Addressing the S3 incident with fixes and discounts
Yesterday afternoon, we unfortunately had an incident that lasted for approximately 90 minutes. This incident was caused by a bug that we placed into the system ourselves.
A few customers were experiencing difficulties in completing assemblies that contained a large number of files (> 100). In an attempt to address this, we inadvertently introduced a bug that caused result files on S3 to be overwritten by the originally uploaded files. That is, of course, a very bad thing. Our test-suite did not catch this, because in order for it to isolate our suite from S3 hiccups and for it to run faster (with all the encoding tests, it already takes nearly 30 minutes to run) we bypassed result files being sent to S3. We did have separate cases for testing our S3 integration, but those unfortunately did not catch this issue.
We noticed the problem in production and deployed a hotfix within 30 minutes. However, as business returned to normal, we deployed another feature that did not include said hotfix. As a result of this, we (or rather you) were hit by this problem again. It must not have been our lucky day.
If you are among the people impacted by this issue, please open a support ticket and we will assist in replaying all your affected assemblies. In addition to that, we will also provide a discount for your February invoice. We will keep the required temporary files around for one week (as opposed to the usual 24 hours).

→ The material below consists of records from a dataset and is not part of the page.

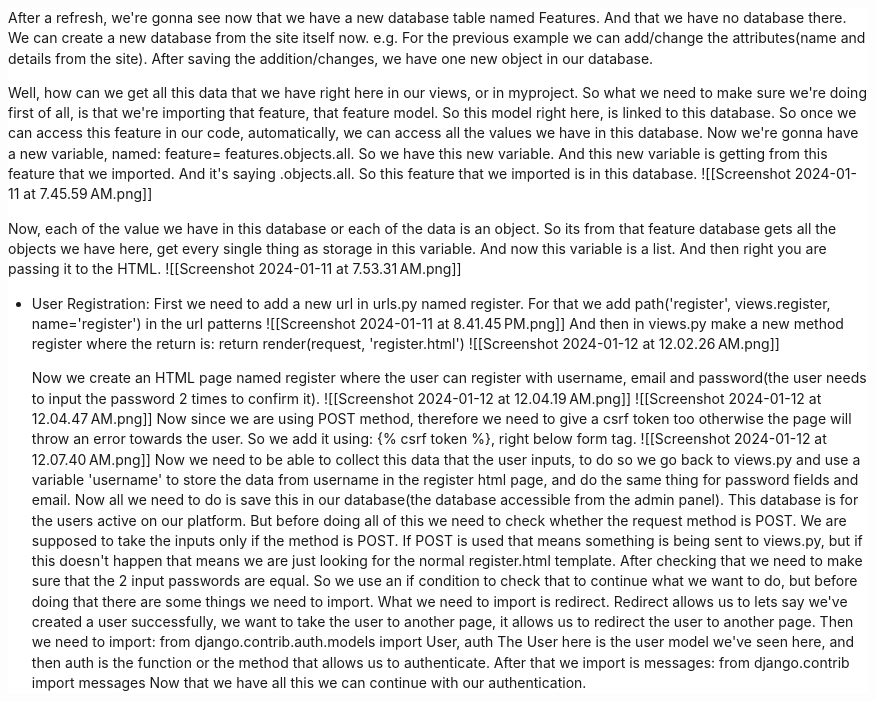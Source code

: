 After a refresh, we're gonna see now that we have a new database table named Features. And that we have no database there.
We can create a new database from the site itself now. e.g. For the previous example we can add/change the attributes(name and details from the site). After saving the addition/changes, we have one new object in our database.

Well, how can we get all this data that we have right here in our views, or in myproject. So what we need to make sure we're doing first of all, is that we're importing that feature, that feature model. So this model right here, is linked to this database. So once we can access this feature in our code, automatically, we can access all the values we have in this database. Now we're gonna have a new variable, named: feature= features.objects.all. So we have this new variable. And this new variable is getting from this feature that we imported. And it's saying  .objects.all. So this feature that we imported is in this database. 
	![[Screenshot 2024-01-11 at 7.45.59 AM.png]]

Now, each of the value we have in this database or each of the data is an object. So its from that feature database gets all the objects we have here, get every single thing as storage in this variable. And now this variable is a list. And then right you are passing it to the HTML.
	![[Screenshot 2024-01-11 at 7.53.31 AM.png]]

- User Registration:
	First we need to add a new url in urls.py named register.
	For that we add path('register', views.register, name='register') in the url patterns
	![[Screenshot 2024-01-11 at 8.41.45 PM.png]]
	And then in views.py make a new method register where the return is:  return render(request, 'register.html')
	![[Screenshot 2024-01-12 at 12.02.26 AM.png]]
	
	Now we create an HTML page named register
	where the user can register with username, email and password(the user needs to input the password 2 times to confirm it).
	![[Screenshot 2024-01-12 at 12.04.19 AM.png]]
	![[Screenshot 2024-01-12 at 12.04.47 AM.png]]
	Now since we are using POST method, therefore we need to give a csrf token too otherwise the page will throw an error towards the user.
	So we add it using: {% csrf token %}, right below form tag.
	![[Screenshot 2024-01-12 at 12.07.40 AM.png]]
	Now we need to be able to collect this data that the user inputs, to do so we go back to views.py and use a variable 'username' to store the data from username in the register html page, and do the same thing for password fields and email.
	Now all we need to do is save this in our database(the database accessible from the admin panel). This database is for the users active on our platform.
	But before doing all of this we need to check whether the request method is POST. We are supposed to take the inputs only if the method is POST. If POST is used that means something is being sent to views.py, but if this doesn't happen that means we are just looking for the normal register.html template.
	After checking that we need to make sure that the 2 input passwords are equal.
	So we use an if condition to check that to continue what we want to do, but before doing that there are some things we need to import. What we need to import is redirect.
	Redirect allows us to lets say we've created a user successfully, we want to take the user to another page, it allows us to redirect the user to another page.
	Then we need to import: from django.contrib.auth.models import User, auth
	The User here is the user model we've seen here, and then auth is the function or the method that allows us to authenticate.
	After that we import is messages: from django.contrib import messages
	Now that we have all this we can continue with our authentication.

Finally, we would like to apologize for this. This has been completely our fault and we are very sad that we were not able to deliver as robust of a service as we normally pride ourselves on. We have already taken the necessary steps for this to never happen again. From now on, the test-suite will save all the result files to S3 as well. It might not be the cleanest way of running tests, but this will ensure that our tests will resemble production as closely as possible. Ultimately, that has the highest priority for us.